Available data

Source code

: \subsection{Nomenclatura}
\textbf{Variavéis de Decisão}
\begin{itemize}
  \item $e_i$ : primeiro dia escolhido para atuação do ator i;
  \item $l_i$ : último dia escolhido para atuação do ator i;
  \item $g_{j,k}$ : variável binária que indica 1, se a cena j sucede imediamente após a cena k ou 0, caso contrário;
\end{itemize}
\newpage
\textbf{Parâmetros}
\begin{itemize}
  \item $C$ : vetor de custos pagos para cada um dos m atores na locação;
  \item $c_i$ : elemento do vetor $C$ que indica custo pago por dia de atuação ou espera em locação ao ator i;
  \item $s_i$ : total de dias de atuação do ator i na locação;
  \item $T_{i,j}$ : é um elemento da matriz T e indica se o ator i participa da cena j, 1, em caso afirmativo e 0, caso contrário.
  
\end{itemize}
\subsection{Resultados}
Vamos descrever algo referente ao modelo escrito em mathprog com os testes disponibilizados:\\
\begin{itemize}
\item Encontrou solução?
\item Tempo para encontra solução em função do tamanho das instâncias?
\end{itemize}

Your assignment
From the line that contains "tamanho das instâncias?" down to the final line of the entries, print every line exactly as it is, and only those lines.

Result of this exercise
\item Tempo para encontra solução em função do tamanho das instâncias?
\end{itemize}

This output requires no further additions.